Mimmo Pantaleo, segretario generale della Flc-Cgil, ha dichiarato:

«Le conseguenze saranno maggiori carichi di lavoro per i docenti, la riduzione di migliaia di supplenze per gli spezzoni (le ore di attività didattica che rimangono scoperte dopo l’assegnazione a ogni singolo docente) e di quelle brevi. Tagli a organico e risorse alla scuola pubblica, in perfetta continuità con il Governo Berlusconi. Ormai è evidente a tutti che questo Governo, pur di difendere gli interessi delle banche e della speculazione finanziaria, affossa i diritti dei lavoratori e lo stato sociale. Vogliono privatizzare il sistema d’istruzione e la ricerca pubblica ritenuti un lusso.»
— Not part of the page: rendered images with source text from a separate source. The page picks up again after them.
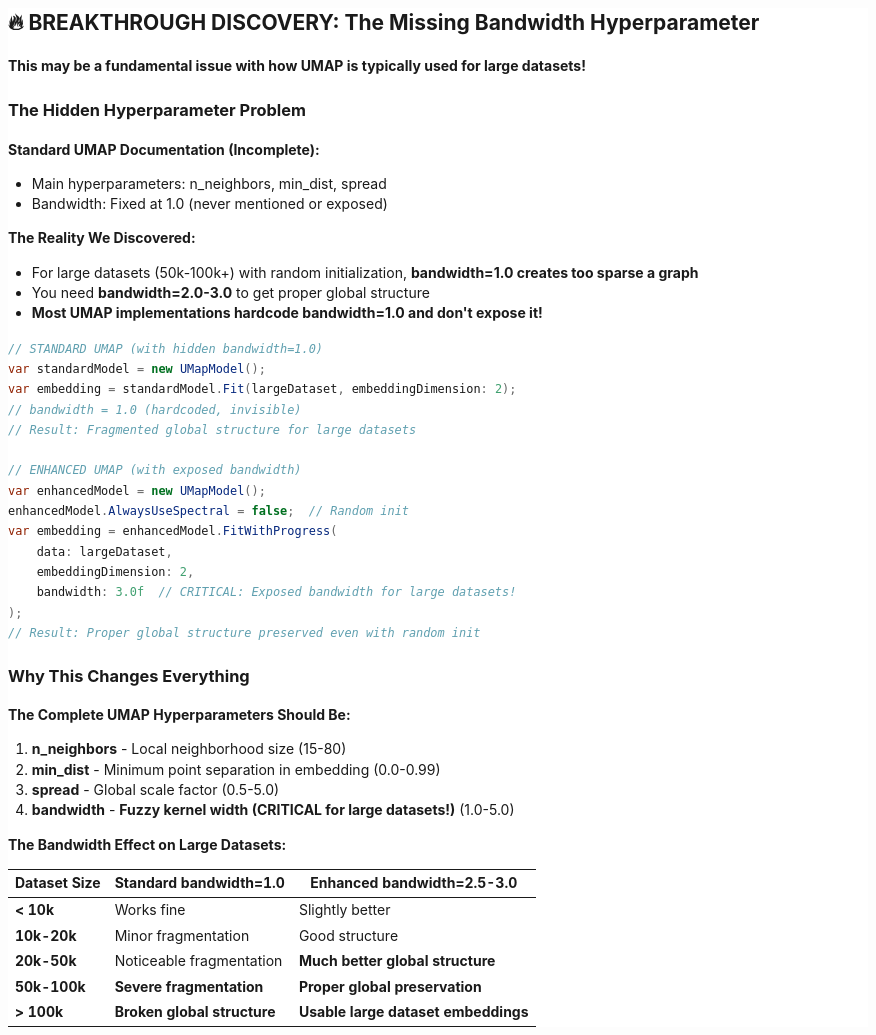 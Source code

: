 ## 🔥 **BREAKTHROUGH DISCOVERY: The Missing Bandwidth Hyperparameter**

**This may be a fundamental issue with how UMAP is typically used for large datasets!**

### **The Hidden Hyperparameter Problem**

**Standard UMAP Documentation (Incomplete):**
- Main hyperparameters: n_neighbors, min_dist, spread
- Bandwidth: Fixed at 1.0 (never mentioned or exposed)

**The Reality We Discovered:**
- For large datasets (50k-100k+) with random initialization, **bandwidth=1.0 creates too sparse a graph**
- You need **bandwidth=2.0-3.0** to get proper global structure
- **Most UMAP implementations hardcode bandwidth=1.0 and don't expose it!**

```csharp
// STANDARD UMAP (with hidden bandwidth=1.0)
var standardModel = new UMapModel();
var embedding = standardModel.Fit(largeDataset, embeddingDimension: 2);
// bandwidth = 1.0 (hardcoded, invisible)
// Result: Fragmented global structure for large datasets

// ENHANCED UMAP (with exposed bandwidth)
var enhancedModel = new UMapModel();
enhancedModel.AlwaysUseSpectral = false;  // Random init
var embedding = enhancedModel.FitWithProgress(
    data: largeDataset,
    embeddingDimension: 2,
    bandwidth: 3.0f  // CRITICAL: Exposed bandwidth for large datasets!
);
// Result: Proper global structure preserved even with random init
```

### **Why This Changes Everything**

**The Complete UMAP Hyperparameters Should Be:**

1. **n_neighbors** - Local neighborhood size (15-80)
2. **min_dist** - Minimum point separation in embedding (0.0-0.99)
3. **spread** - Global scale factor (0.5-5.0)
4. **bandwidth** - **Fuzzy kernel width (CRITICAL for large datasets!)** (1.0-5.0)

**The Bandwidth Effect on Large Datasets:**

| Dataset Size | Standard bandwidth=1.0 | Enhanced bandwidth=2.5-3.0 |
|--------------|------------------------|---------------------------|
| **< 10k** | Works fine | Slightly better |
| **10k-20k** | Minor fragmentation | Good structure |
| **20k-50k** | Noticeable fragmentation | **Much better global structure** |
| **50k-100k** | **Severe fragmentation** | **Proper global preservation** |
| **> 100k** | **Broken global structure** | **Usable large dataset embeddings** |
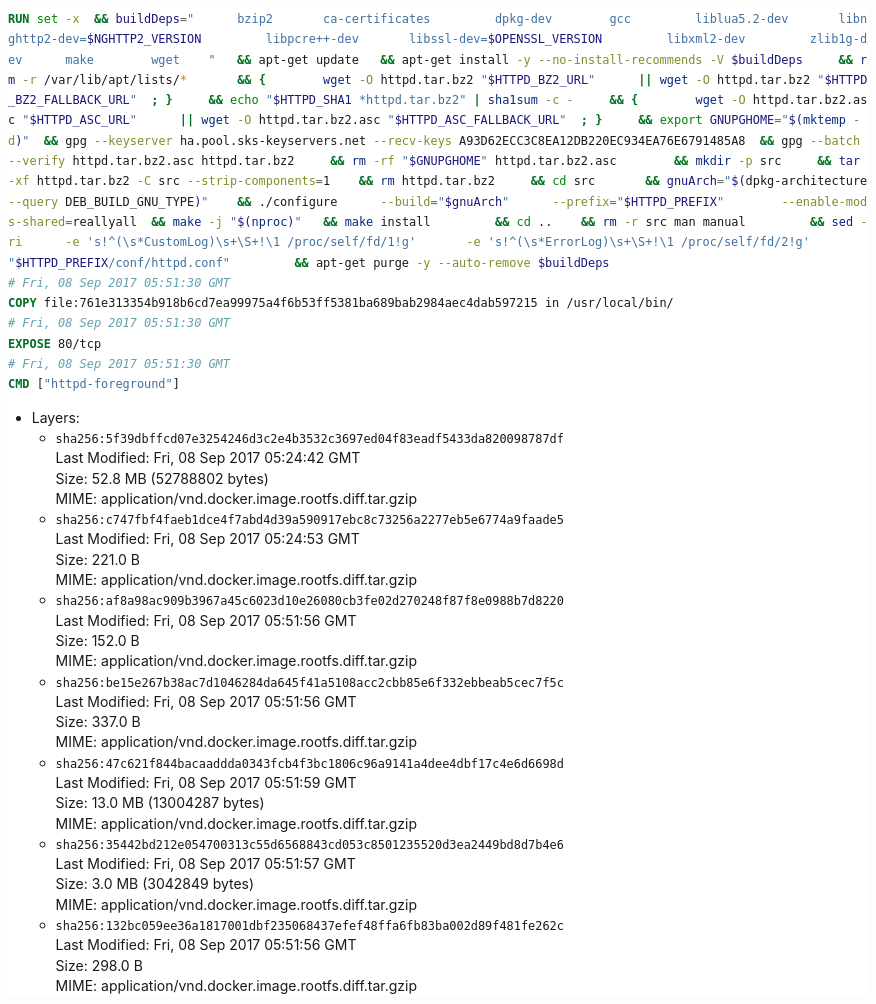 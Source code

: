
 ```dockerfile
RUN set -x 	&& buildDeps=" 		bzip2 		ca-certificates 		dpkg-dev 		gcc 		liblua5.2-dev 		libnghttp2-dev=$NGHTTP2_VERSION 		libpcre++-dev 		libssl-dev=$OPENSSL_VERSION 		libxml2-dev 		zlib1g-dev 		make 		wget 	" 	&& apt-get update 	&& apt-get install -y --no-install-recommends -V $buildDeps 	&& rm -r /var/lib/apt/lists/* 		&& { 		wget -O httpd.tar.bz2 "$HTTPD_BZ2_URL" 		|| wget -O httpd.tar.bz2 "$HTTPD_BZ2_FALLBACK_URL" 	; } 	&& echo "$HTTPD_SHA1 *httpd.tar.bz2" | sha1sum -c - 	&& { 		wget -O httpd.tar.bz2.asc "$HTTPD_ASC_URL" 		|| wget -O httpd.tar.bz2.asc "$HTTPD_ASC_FALLBACK_URL" 	; } 	&& export GNUPGHOME="$(mktemp -d)" 	&& gpg --keyserver ha.pool.sks-keyservers.net --recv-keys A93D62ECC3C8EA12DB220EC934EA76E6791485A8 	&& gpg --batch --verify httpd.tar.bz2.asc httpd.tar.bz2 	&& rm -rf "$GNUPGHOME" httpd.tar.bz2.asc 		&& mkdir -p src 	&& tar -xf httpd.tar.bz2 -C src --strip-components=1 	&& rm httpd.tar.bz2 	&& cd src 		&& gnuArch="$(dpkg-architecture --query DEB_BUILD_GNU_TYPE)" 	&& ./configure 		--build="$gnuArch" 		--prefix="$HTTPD_PREFIX" 		--enable-mods-shared=reallyall 	&& make -j "$(nproc)" 	&& make install 		&& cd .. 	&& rm -r src man manual 		&& sed -ri 		-e 's!^(\s*CustomLog)\s+\S+!\1 /proc/self/fd/1!g' 		-e 's!^(\s*ErrorLog)\s+\S+!\1 /proc/self/fd/2!g' 		"$HTTPD_PREFIX/conf/httpd.conf" 		&& apt-get purge -y --auto-remove $buildDeps
# Fri, 08 Sep 2017 05:51:30 GMT
COPY file:761e313354b918b6cd7ea99975a4f6b53ff5381ba689bab2984aec4dab597215 in /usr/local/bin/ 
# Fri, 08 Sep 2017 05:51:30 GMT
EXPOSE 80/tcp
# Fri, 08 Sep 2017 05:51:30 GMT
CMD ["httpd-foreground"]
```

-	Layers:
	-	`sha256:5f39dbffcd07e3254246d3c2e4b3532c3697ed04f83eadf5433da820098787df`  
		Last Modified: Fri, 08 Sep 2017 05:24:42 GMT  
		Size: 52.8 MB (52788802 bytes)  
		MIME: application/vnd.docker.image.rootfs.diff.tar.gzip
	-	`sha256:c747fbf4faeb1dce4f7abd4d39a590917ebc8c73256a2277eb5e6774a9faade5`  
		Last Modified: Fri, 08 Sep 2017 05:24:53 GMT  
		Size: 221.0 B  
		MIME: application/vnd.docker.image.rootfs.diff.tar.gzip
	-	`sha256:af8a98ac909b3967a45c6023d10e26080cb3fe02d270248f87f8e0988b7d8220`  
		Last Modified: Fri, 08 Sep 2017 05:51:56 GMT  
		Size: 152.0 B  
		MIME: application/vnd.docker.image.rootfs.diff.tar.gzip
	-	`sha256:be15e267b38ac7d1046284da645f41a5108acc2cbb85e6f332ebbeab5cec7f5c`  
		Last Modified: Fri, 08 Sep 2017 05:51:56 GMT  
		Size: 337.0 B  
		MIME: application/vnd.docker.image.rootfs.diff.tar.gzip
	-	`sha256:47c621f844bacaaddda0343fcb4f3bc1806c96a9141a4dee4dbf17c4e6d6698d`  
		Last Modified: Fri, 08 Sep 2017 05:51:59 GMT  
		Size: 13.0 MB (13004287 bytes)  
		MIME: application/vnd.docker.image.rootfs.diff.tar.gzip
	-	`sha256:35442bd212e054700313c55d6568843cd053c8501235520d3ea2449bd8d7b4e6`  
		Last Modified: Fri, 08 Sep 2017 05:51:57 GMT  
		Size: 3.0 MB (3042849 bytes)  
		MIME: application/vnd.docker.image.rootfs.diff.tar.gzip
	-	`sha256:132bc059ee36a1817001dbf235068437efef48ffa6fb83ba002d89f481fe262c`  
		Last Modified: Fri, 08 Sep 2017 05:51:56 GMT  
		Size: 298.0 B  
		MIME: application/vnd.docker.image.rootfs.diff.tar.gzip
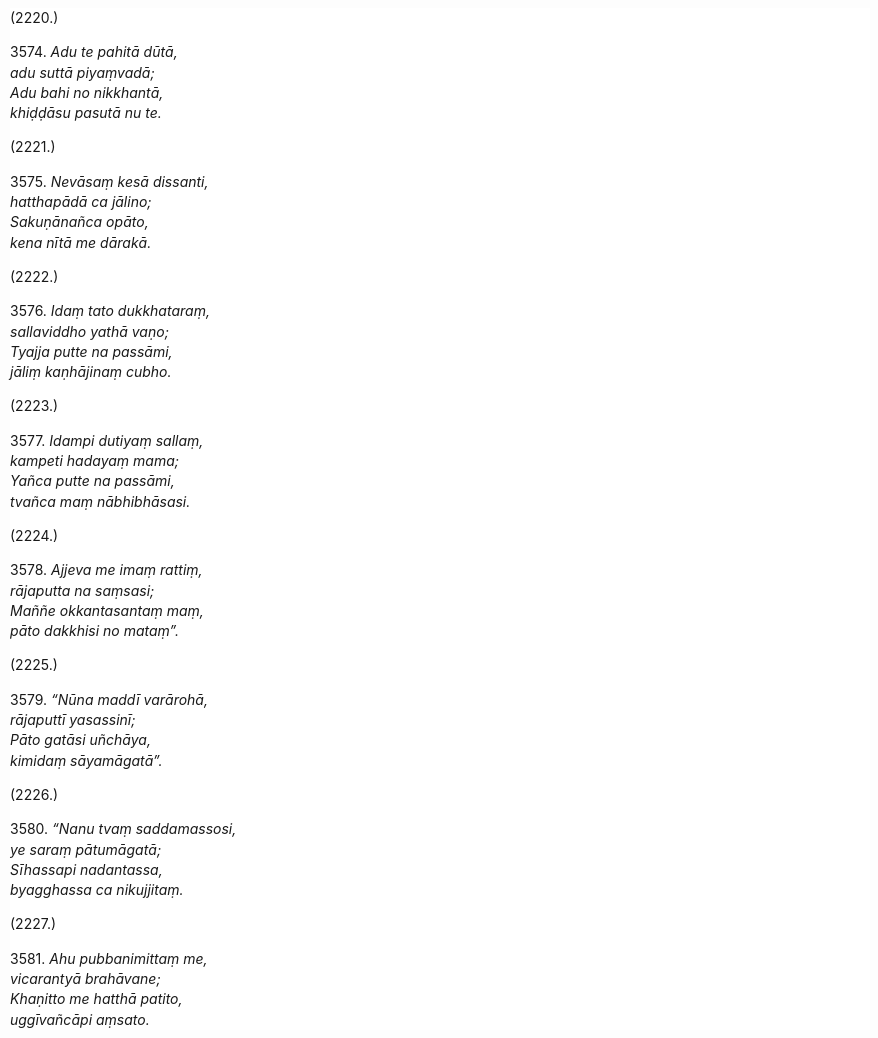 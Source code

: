 
(2220.)

3574\. _Adu te pahitā dūtā,_  
_adu suttā piyaṃvadā;_  
_Adu bahi no nikkhantā,_  
_khiḍḍāsu pasutā nu te._  


(2221.)

3575\. _Nevāsaṃ kesā dissanti,_  
_hatthapādā ca jālino;_  
_Sakuṇānañca opāto,_  
_kena nītā me dārakā._  


(2222.)

3576\. _Idaṃ tato dukkhataraṃ,_  
_sallaviddho yathā vaṇo;_  
_Tyajja putte na passāmi,_  
_jāliṃ kaṇhājinaṃ cubho._  


(2223.)

3577\. _Idampi dutiyaṃ sallaṃ,_  
_kampeti hadayaṃ mama;_  
_Yañca putte na passāmi,_  
_tvañca maṃ nābhibhāsasi._  


(2224.)

3578\. _Ajjeva me imaṃ rattiṃ,_  
_rājaputta na saṃsasi;_  
_Maññe okkantasantaṃ maṃ,_  
_pāto dakkhisi no mataṃ”._  


(2225.)

3579\. _“Nūna maddī varārohā,_  
_rājaputtī yasassinī;_  
_Pāto gatāsi uñchāya,_  
_kimidaṃ sāyamāgatā”._  


(2226.)

3580\. _“Nanu tvaṃ saddamassosi,_  
_ye saraṃ pātumāgatā;_  
_Sīhassapi nadantassa,_  
_byagghassa ca nikujjitaṃ._  


(2227.)

3581\. _Ahu pubbanimittaṃ me,_  
_vicarantyā brahāvane;_  
_Khaṇitto me hatthā patito,_  
_uggīvañcāpi aṃsato._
Anche se bisogna capire meglio la bozza uscita dal Consiglio dei Ministri, il carico maggiore di ore settimanali sui 170 mila docenti delle medie e i 238 mila delle superiori dovrebbe essere reale e attivarsi dall’anno prossimo se al Ddl seguirà l’approvazione in Parlamento. Tuttavia, il lavoro delle Commissioni e l’intervento dei partiti potrebbe modificarlo. Questa è la speranza del corpo docente e soprattutto dei precari della scuola.